Data records:
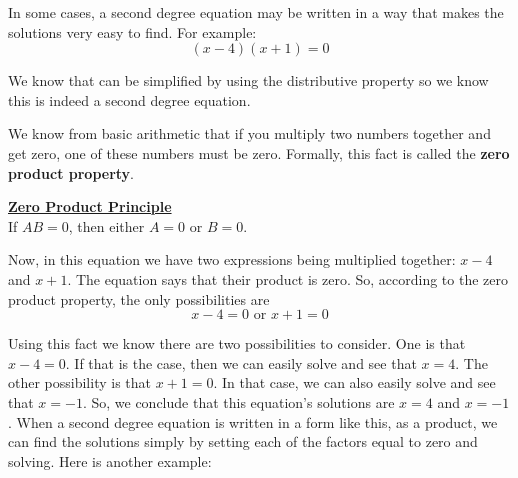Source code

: In some cases, a second degree equation may be written in a way that makes the solutions very easy to find. For example:
$$(x-4)(x+1)=0$$

We know that can be simplified by using the distributive property so we know this is indeed a second degree equation.

We know from basic arithmetic that if you multiply two numbers together and get zero, one of these numbers must be zero.  Formally, this fact is called the \textbf{zero product property}.

%
%

\begin{definition}
	\textbf{\underline{Zero Product Principle}}\\
	\bigskip
	If $AB=0$, then either $A=0$ or $B=0$.
\end{definition}

Now, in this equation we have two expressions being multiplied together: $x-4$ and $x+1$.  The equation says that their product is zero.  So, according to the zero product property, the only possibilities are
$$x-4=0 \text{ or } x+1=0$$

Using this fact we know there are two possibilities to consider. One is that $x-4=0$. If that is the case, then we can easily solve and see that $x=4$. The other possibility is that $x+1=0$. In that case, we can also easily solve and see that $x=-1$. So, we conclude that this equation’s solutions are $x=4$ and $x=-1$.  When a second degree equation is written in a form like this, as a product, we can find the solutions simply by setting each of the factors equal to zero and solving. Here is another example:



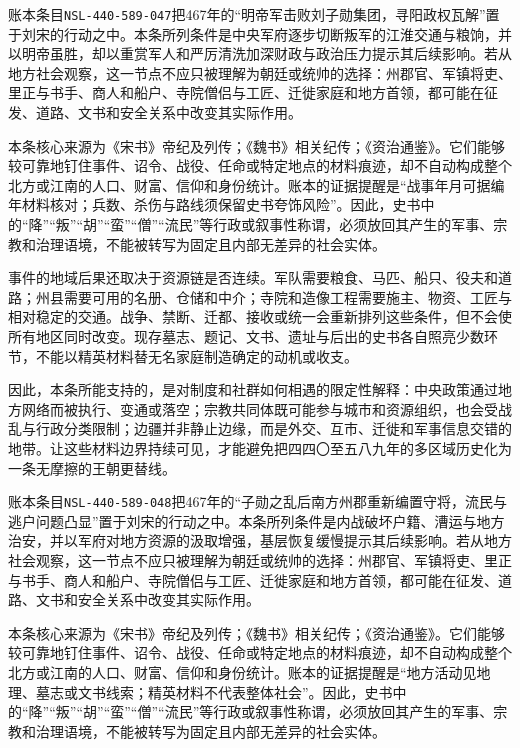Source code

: 账本条目\texttt{NSL-440-589-047}把467年的“明帝军击败刘子勋集团，寻阳政权瓦解”置于刘宋的行动之中。本条所列条件是中央军府逐步切断叛军的江淮交通与粮饷，并以明帝虽胜，却以重赏军人和严厉清洗加深财政与政治压力提示其后续影响。若从地方社会观察，这一节点不应只被理解为朝廷或统帅的选择：州郡官、军镇将吏、里正与书手、商人和船户、寺院僧侣与工匠、迁徙家庭和地方首领，都可能在征发、道路、文书和安全关系中改变其实际作用。

本条核心来源为《宋书》帝纪及列传；《魏书》相关纪传；《资治通鉴》。它们能够较可靠地钉住事件、诏令、战役、任命或特定地点的材料痕迹，却不自动构成整个北方或江南的人口、财富、信仰和身份统计。账本的证据提醒是“战事年月可据编年材料核对；兵数、杀伤与路线须保留史书夸饰风险”。因此，史书中的“降”“叛”“胡”“蛮”“僧”“流民”等行政或叙事性称谓，必须放回其产生的军事、宗教和治理语境，不能被转写为固定且内部无差异的社会实体。

事件的地域后果还取决于资源链是否连续。军队需要粮食、马匹、船只、役夫和道路；州县需要可用的名册、仓储和中介；寺院和造像工程需要施主、物资、工匠与相对稳定的交通。战争、禁断、迁都、接收或统一会重新排列这些条件，但不会使所有地区同时改变。现存墓志、题记、文书、遗址与后出的史书各自照亮少数环节，不能以精英材料替无名家庭制造确定的动机或收支。

因此，本条所能支持的，是对制度和社群如何相遇的限定性解释：中央政策通过地方网络而被执行、变通或落空；宗教共同体既可能参与城市和资源组织，也会受战乱与行政分类限制；边疆并非静止边缘，而是外交、互市、迁徙和军事信息交错的地带。让这些材料边界持续可见，才能避免把四四〇至五八九年的多区域历史化为一条无摩擦的王朝更替线。

账本条目\texttt{NSL-440-589-048}把467年的“子勋之乱后南方州郡重新编置守将，流民与逃户问题凸显”置于刘宋的行动之中。本条所列条件是内战破坏户籍、漕运与地方治安，并以军府对地方资源的汲取增强，基层恢复缓慢提示其后续影响。若从地方社会观察，这一节点不应只被理解为朝廷或统帅的选择：州郡官、军镇将吏、里正与书手、商人和船户、寺院僧侣与工匠、迁徙家庭和地方首领，都可能在征发、道路、文书和安全关系中改变其实际作用。

本条核心来源为《宋书》帝纪及列传；《魏书》相关纪传；《资治通鉴》。它们能够较可靠地钉住事件、诏令、战役、任命或特定地点的材料痕迹，却不自动构成整个北方或江南的人口、财富、信仰和身份统计。账本的证据提醒是“地方活动见地理、墓志或文书线索；精英材料不代表整体社会”。因此，史书中的“降”“叛”“胡”“蛮”“僧”“流民”等行政或叙事性称谓，必须放回其产生的军事、宗教和治理语境，不能被转写为固定且内部无差异的社会实体。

■ **PROBLEM REQUIREMENTS**
Identify each line in the records above that contains the word "know", and copy it out in full.

■ **PROBLEM SOLUTION**
We know that can be simplified by using the distributive property so we know this is indeed a second degree equation.
We know from basic arithmetic that if you multiply two numbers together and get zero, one of these numbers must be zero.  Formally, this fact is called the \textbf{zero product property}.
Using this fact we know there are two possibilities to consider. One is that $x-4=0$. If that is the case, then we can easily solve and see that $x=4$. The other possibility is that $x+1=0$. In that case, we can also easily solve and see that $x=-1$. So, we conclude that this equation’s solutions are $x=4$ and $x=-1$.  When a second degree equation is written in a form like this, as a product, we can find the solutions simply by setting each of the factors equal to zero and solving. Here is another example:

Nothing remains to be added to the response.